Keywords: dehydrogenation reaction, n-pentane, platinum, zeolite, metal clusters

Introduction

Alkane dehydrogenation reaction is a prominent type of catalytic process in the chemical industry because it can selectively convert alkane resources into olefins, which are commodity chemicals for the polymer industry or raw materials for downstream manufacturing processes of chemicals and materials.1 Currently, both the dehydrogenation of light alkanes (C3 and C4 alkanes) and long-chain alkanes (C10–C14 alkanes) are already practiced in commercial processes based on supported metal or metal oxide catalysts (Figure 1a,b).24 However, the dehydrogenation of middle-chain alkanes (C5–C9) alkanes is much less explored in the literature, which could be related to the smaller application scope than light and long-chain alkanes in the conventional petrochemical industry.5

Figure 1.

Figure 1

Open in a new tab

Dehydrogenation reactions of different types of alkanes. (a) Dehydrogenation of light alkanes to corresponding light alkenes, which are commercially available based on supported Pt or CrOx catalysts. (b) Nonoxidative dehydrogenation of long-chain alkanes to long-chain alkenes, which are commercially available based on supported Pt catalysts. (c) Conversion of middle-chain alkanes into middle-chain alkenes through nonoxidative dehydrogenation reaction and the potential applications of the alkene products in downstream processes. (d) Possible reaction routes in nonoxidative dehydrogenation of n-hexane toward the formation of different types of hydrocarbon products.

The world is transitioning from a traditional energy landscape based on fossil resources to a new energy era based on renewable resources.6 Society’s demand for transportation fuels is anticipated to decline in the next 10–20 years greatly; therefore, the major energy companies seek to develop processes for converting naphtha (made by a large portion of middle-chain alkanes) into value-added chemicals.7 As illustrated in Figure 1c, through the dehydrogenation process, the middle-chain alkanes can be transformed into alkenes, which can be further converted into light alkenes through the downstream cracking process.8 The coupling of dehydrogenation and the downstream cracking process is a promising approach for the selective conversion of naphtha to light alkenes compared to the direct catalytic cracking or steam cracking process.9

From a mechanism point of view, the dehydrogenation of middle-chain alkanes should follow a similar reaction mechanism as the dehydrogenation of light alkanes, including the activation of C–H bonds, recombination of the H species, and the desorption of alkene products.1012 Nevertheless, due to the increase in the carbon chain length, the complexity of the dehydrogenation of middle-chain alkanes is substantially elevated.

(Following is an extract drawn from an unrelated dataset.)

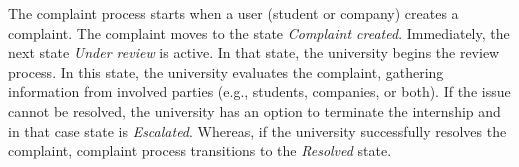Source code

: The complaint process starts when a user (student or company) creates a complaint. The complaint moves to the state \textit{Complaint created}. Immediately, the next state \textit{Under review} is active. In that state, the university begins the review process. In this state, the university evaluates the complaint, gathering information from involved parties (e.g., students, companies, or both). If the issue cannot be resolved, the university has an option to terminate the internship and in that case state is \textit{Escalated}. Whereas, if the university successfully resolves the complaint, complaint process transitions to the \textit{Resolved} state.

Various hydrocarbon products, including alkene, diene, and aromatics, can be formed, among which the alkene products will appear as a mixture of isomers (as described in Figure 1d for dehydrogenation of n-hexane).13,14 In this sense, it is highly challenging to control the chemoselectivity and regioselectivity in the dehydrogenation of middle-chain alkanes toward a specific product. Besides, compared to the light alkenes, the tendency of coke deposition on the metal active sites in the dehydrogenation of middle-chain alkanes could be higher due to the condensation of aromatic products. To the best of our knowledge, the relationship between the geometric and electronic structures of metal active sites and the product distributions has not yet been comprehensively revealed in previous works on supported metal catalysts.15,16

In this work, we employed K-promoted zeolite-encapsulated Pt catalysts as a model system to study the structure–reactivity relationship in the dehydrogenation of n-pentane. Based on thorough electron microscopy and spectroscopy characterizations, we have found that the geometric and electronic structures of the Pt species can be modulated by the K+ promotor, which is associated with the variation of the local structures in the zeolite supports and the interactions between the Pt species and anchoring sites. By employing a series of Pt-MFI catalysts with well-characterized morphologies as model catalysts, we have concluded that the discrepancies in structural features have profound impacts on the activity, chemoselectivity, and regioselectivity in the dehydrogenation of n-pentane. These new insights contribute to an in-depth understanding of the role of alkali metals in stabilizing subnanometer metal sites in zeolite supports and the structure–reactivity relationship in alkane dehydrogenation reactions beyond C2–C3 alkanes by Pt-zeolite catalysts.

Results and Discussion

Textual Properties of K-Promoted Pt-MFI Catalysts

The K-promoted Pt-MFI catalysts are prepared by a one-pot synthesis method, which allows the encapsulation of Pt species within the pure-silica MFI zeolite crystallites.17 The crystallization conditions were kept the same for different Pt-MFI samples except for varying the K+ content in the synthesis mixture (see the chemical compositions of different samples in Tables S1 and S2). It should be noted that to facilitate the diffusion of n-pentane molecules across the MFI zeolite crystallites, the hydrothermal crystallization of MFI zeolite is carried out at 100 °C instead of 170–180 °C in most prior works of one-pot synthesis of metal-zeolite materials to avoid the formation large zeolite crystallites. As shown in Figure 2a, regardless of the chemical composition of the K-Pt-MFI samples, all of the samples exhibit very similar diffraction patterns corresponding to typical MFI-type zeolite structures. The very similar intensities of the diffraction peaks and full width at half-maximum indicate very comparable crystallinity among different K-Pt-MFI samples. The porosity of the K-Pt-MFI samples is measured by N2 adsorption isotherms and the results indicate that the micropore size distributions and pore volumes are not affected by the amount of K+ promotor (Figure 2b,c and Table S3). The very similar textual properties of various K-Pt-MFI samples are further validated by the field-emission scanning electron microscopy (FESEM) images (Figure 2d–g), which show the formation of MFI zeolite crystallites with good crystallinity and similar average crystallite sizes (150–200 nm) regardless of the K+ content (Figures S1–S5).

Figure 2.

Figure 2

Open in a new tab

Characterization of metal-zeolite materials with different compositions. (a) XRD patterns of Pt-MFI catalysts with various K+ contents. (b) N2 adsorption and desorption isotherms. (c) Pore size distribution of xK-Pt-MFI samples. (d) SEM image of the Pt-MFI sample. (e) SEM image of the 0.2K-Pt-MFI sample. (f) SEM image of the 0.5K-Pt-MFI sample. (g) SEM image of the 1.1K-Pt-MFI sample.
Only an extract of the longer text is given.